Course overview
1 Introduction
The goal of this course is to study the more advanced aspects of the implementation of programming languages.
We assume that students have already followed an introductory course on compilers, and in particular that they are familiar with what is commonly known as the front-end of compilers: parsing, name analysis and type checking. This course will not cover these subjects at all, and instead concentrate on the back-end of compilers for high-level functional and object-oriented languages, as well as run time systems.
2 Compilers
A simple compiler is typically composed of a set of front-end phases — a scanner, a parser, a name analyzer and maybe a type analyzer — that analyze the input program and make sure it is valid. These phases usually produce an abstract syntax tree of the program, which is then processed by a very simple back-end composed of a single code-generation phase producing the target program. This is illustrated by the picture below:
Realistic compilers tend to be more complicated, for two reasons: first, their back-end includes several simplification and optimization phases, and second the compiler is accompanied by a sophisticated run time system, as illustrated in the image below:
This course examines the implementation of these additional phases, and of several aspects of run time systems. A brief overview of these two subjects is given below.
3 Simplification and optimization phases
The additional phases that non-trivial compilers include between the front-end phases and code generation can be broadly split in two categories:
- simplification phases
- which translate complex concepts of the language (e.g. pattern matching, anonymous functions) into simpler ones, and
- optimization phases
- which try to improve the program's usage of some resource (e.g. CPU time, memory, energy).
To manipulate the program, these phases must represent it in some way. One possibility is to use the representation produced by the parser — the abstract syntax tree (AST). While this is perfectly suited to certain tasks, other intermediate representations (IR) exist and are more appropriate in some situations.
The choice of the intermediate representation to use in a compiler is of paramount importance, as it greatly influences the difficulty of performing certain analyses or transformations. For that reason, many intermediate representations have been developed, and most compilers use more than one of them at different stages of the compilation process.
3.1 Simplification phases
A simplification (also called lowering) phase is one that transforms the program being compiled so that some complex concept of the input language is translated using simpler ones.

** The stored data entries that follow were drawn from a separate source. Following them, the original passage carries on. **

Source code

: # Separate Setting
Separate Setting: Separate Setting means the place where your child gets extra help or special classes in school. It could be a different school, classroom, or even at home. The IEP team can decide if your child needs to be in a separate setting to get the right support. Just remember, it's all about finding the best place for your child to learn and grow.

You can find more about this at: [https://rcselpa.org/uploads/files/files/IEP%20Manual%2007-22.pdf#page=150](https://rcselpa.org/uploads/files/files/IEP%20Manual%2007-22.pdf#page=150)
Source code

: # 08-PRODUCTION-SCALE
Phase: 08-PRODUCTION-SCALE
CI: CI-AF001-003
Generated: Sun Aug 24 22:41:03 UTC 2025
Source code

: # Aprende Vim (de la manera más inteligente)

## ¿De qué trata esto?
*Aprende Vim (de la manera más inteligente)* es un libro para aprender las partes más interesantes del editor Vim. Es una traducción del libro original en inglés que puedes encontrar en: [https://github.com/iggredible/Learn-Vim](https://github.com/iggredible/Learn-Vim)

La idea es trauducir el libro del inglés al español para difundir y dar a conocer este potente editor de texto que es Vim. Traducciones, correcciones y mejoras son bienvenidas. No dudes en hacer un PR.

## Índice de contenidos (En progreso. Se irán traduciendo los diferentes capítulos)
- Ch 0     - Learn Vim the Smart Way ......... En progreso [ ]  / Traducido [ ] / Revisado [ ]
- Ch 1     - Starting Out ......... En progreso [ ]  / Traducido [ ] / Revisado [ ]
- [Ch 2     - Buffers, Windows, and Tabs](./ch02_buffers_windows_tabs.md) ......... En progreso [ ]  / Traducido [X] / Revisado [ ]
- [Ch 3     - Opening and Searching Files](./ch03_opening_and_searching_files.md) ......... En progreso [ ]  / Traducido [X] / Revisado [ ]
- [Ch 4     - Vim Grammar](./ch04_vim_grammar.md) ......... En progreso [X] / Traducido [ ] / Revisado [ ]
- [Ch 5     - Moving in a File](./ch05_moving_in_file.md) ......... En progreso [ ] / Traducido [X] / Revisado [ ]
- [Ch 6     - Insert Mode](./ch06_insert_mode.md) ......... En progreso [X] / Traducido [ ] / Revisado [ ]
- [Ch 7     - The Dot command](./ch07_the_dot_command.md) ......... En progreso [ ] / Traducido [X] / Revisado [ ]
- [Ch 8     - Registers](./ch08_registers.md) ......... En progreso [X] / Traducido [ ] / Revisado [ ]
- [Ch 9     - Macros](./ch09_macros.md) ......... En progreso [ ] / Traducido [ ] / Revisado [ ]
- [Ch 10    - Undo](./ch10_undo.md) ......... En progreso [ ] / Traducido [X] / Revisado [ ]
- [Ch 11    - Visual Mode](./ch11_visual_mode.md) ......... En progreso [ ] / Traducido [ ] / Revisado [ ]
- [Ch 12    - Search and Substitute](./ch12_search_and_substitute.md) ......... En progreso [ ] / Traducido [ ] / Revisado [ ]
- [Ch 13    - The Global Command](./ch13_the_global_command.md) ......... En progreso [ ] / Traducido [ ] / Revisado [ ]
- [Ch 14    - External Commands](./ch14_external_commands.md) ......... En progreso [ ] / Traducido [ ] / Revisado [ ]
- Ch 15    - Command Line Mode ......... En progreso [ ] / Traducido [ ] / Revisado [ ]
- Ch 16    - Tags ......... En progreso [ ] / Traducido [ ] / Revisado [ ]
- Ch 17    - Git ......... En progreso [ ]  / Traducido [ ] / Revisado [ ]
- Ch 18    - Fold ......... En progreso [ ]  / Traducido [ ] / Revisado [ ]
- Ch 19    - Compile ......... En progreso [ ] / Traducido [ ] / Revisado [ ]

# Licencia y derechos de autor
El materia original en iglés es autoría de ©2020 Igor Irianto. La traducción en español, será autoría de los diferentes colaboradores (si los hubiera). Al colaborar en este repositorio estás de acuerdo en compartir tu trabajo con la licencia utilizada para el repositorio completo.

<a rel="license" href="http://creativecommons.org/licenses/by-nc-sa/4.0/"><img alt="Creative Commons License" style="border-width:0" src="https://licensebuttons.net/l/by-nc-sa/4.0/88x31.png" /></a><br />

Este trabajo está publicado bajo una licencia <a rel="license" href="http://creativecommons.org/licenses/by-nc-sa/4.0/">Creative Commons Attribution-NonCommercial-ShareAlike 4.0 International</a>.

As an example, all Java compilers include a phase that transforms nested classes to top-level ones. This phase is necessary as the Java Virtual Machine does not have a notion of nested class. The effect of this simplification phase on a simple program is illustrated in the image below:
3.2 Optimization phases
An optimization phase is one that transforms the program being compiled so that it (hopefully) makes better use of some resource: CPU cycles, memory, energy, etc.
An example of an optimization phase found in most Java compilers is the one that removes if
statements whose condition is known at compilation time to be false. This kind of code is commonly referred to as dead code, i.e. code that can never be executed.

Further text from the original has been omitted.